Bab 17

139 29 0
                                    

Meskipun dia tahu dia lebih unggul, dia tetap berhati-hati. Itu adalah perburuan, bukan pertarungan. Serigala mengincar punggung rusa agar tidak tertusuk tanduknya. 

Dia khawatir tentang sesuatu yang tajam yang aku pegang di tanganku, seperti tanduk rusa. Namun, jika aku bergerak tergesa-gesa, mereka akan menyerang tanpa ragu-ragu.

Aku membuka mataku lebar-lebar. Efek samping dari Cheonan Pain, yang membuat otak bekerja terlalu keras, tidak menimbulkan rasa sakit apa pun bagiku saat aku berdiri di persimpangan jalan hidup dan mati. Tidak ada yang lebih menyedihkan daripada kematian. 

Setelah hidup di dunia yang hancur selama hampir tiga puluh tahun, hal itu secara alami terukir di hatiku. Hidup adalah hal yang paling penting. Saat terpojok, secara otomatis ia belajar menggigit.

Semakin aku merasakan sakit di kepalaku karena dijepit oleh belenggu besi, semakin lambat aku bergerak. Cheonan Tong memberiku pemandangan yang dilihat oleh manusia super. 

Aku tidak cukup gesit untuk menghindari senjata yang diayunkan sekuat tenaga tepat di depan hidungku seperti Lannistar itu. Namun, jika aku dapat mendeteksi gerakannya lebih cepat dan pada saat yang sama dia berpikir untuk melakukan gerakan itu.

Ia menekuk kaki belakangnya. Keseimbangannya miring ke belakang. Dalam sepersekian detik, aku membuat keputusan. 
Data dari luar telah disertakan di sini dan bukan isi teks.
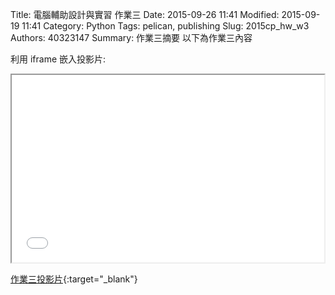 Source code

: Title: 電腦輔助設計與實習 作業三
Date: 2015-09-26 11:41
Modified: 2015-09-19 11:41
Category: Python
Tags: pelican, publishing
Slug: 2015cp_hw_w3
Authors: 40323147
Summary: 作業三摘要
以下為作業三內容

利用 iframe 嵌入投影片:

<iframe src="40323147_cp_w3_p.html" width="500" height="300"></iframe>

[作業三投影片](40323147_cp_w3_p.html){:target="_blank"}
Dia bersiap untuk penyerbuan. Dia berencana untuk menyerangku dan menggigit kepalaku. Kamu tidak boleh terburu-buru menghindarinya. 
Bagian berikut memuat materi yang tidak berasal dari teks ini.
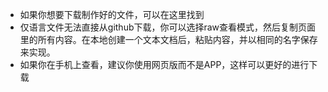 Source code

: - 如果你想要下载制作好的文件，可以在这里找到
- 仅语言文件无法直接从github下载，你可以选择raw查看模式，然后复制页面里的所有内容。在本地创建一个文本文档后，粘贴内容，并以相同的名字保存来实现。
- 如果你在手机上查看，建议你使用网页版而不是APP，这样可以更好的进行下载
Bahkan jika aku menghindari serbuan pertama, ia akan menggunakan keempat kakinya untuk menyeimbangkan dirinya dan menerkam lagi lebih cepat dari yang aku bisa.

Kamu tidak dapat melakukannya seperti Lannistar. Pada akhirnya, aku tidak punya pilihan selain berkorban.
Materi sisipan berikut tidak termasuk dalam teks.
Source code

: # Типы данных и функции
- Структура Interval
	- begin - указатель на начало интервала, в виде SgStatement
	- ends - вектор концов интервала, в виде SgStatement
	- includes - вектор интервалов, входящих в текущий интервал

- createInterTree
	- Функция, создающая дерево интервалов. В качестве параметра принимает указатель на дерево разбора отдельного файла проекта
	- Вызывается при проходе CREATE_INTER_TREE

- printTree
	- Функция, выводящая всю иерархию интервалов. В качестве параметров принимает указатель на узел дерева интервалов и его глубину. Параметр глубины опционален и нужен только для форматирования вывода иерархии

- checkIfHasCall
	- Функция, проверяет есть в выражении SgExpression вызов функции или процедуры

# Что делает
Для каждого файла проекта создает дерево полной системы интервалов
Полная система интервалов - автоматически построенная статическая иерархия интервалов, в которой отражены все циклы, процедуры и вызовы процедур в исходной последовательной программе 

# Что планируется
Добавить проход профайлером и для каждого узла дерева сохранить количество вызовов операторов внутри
Akhirnya mulut serigala terbuka. Dalam sekejap, dia melompat ke arahku dari jarak jauh dengan lompatan eksplosif, tapi aku sudah mengantisipasi gerakan itu dan mengulurkan satu tangan, yang terbungkus pakaian tebal. 

Dan di saat yang sama, dia menjatuhkan belati di tangan kanannya. Aku percaya pada 'gambaran' yang ditunjukkan mataku.

Begitu mulutnya menggigit lenganku, aku menusuk hidungnya dengan pisau. Ketika aku ditusuk oleh 'tanduk' mangsanya, hewan yang panik itu dengan cepat menoleh, tetapi aku mendorongnya dengan seluruh kekuatanku. Aku sengaja membiarkan moncongnya menggigit lenganku.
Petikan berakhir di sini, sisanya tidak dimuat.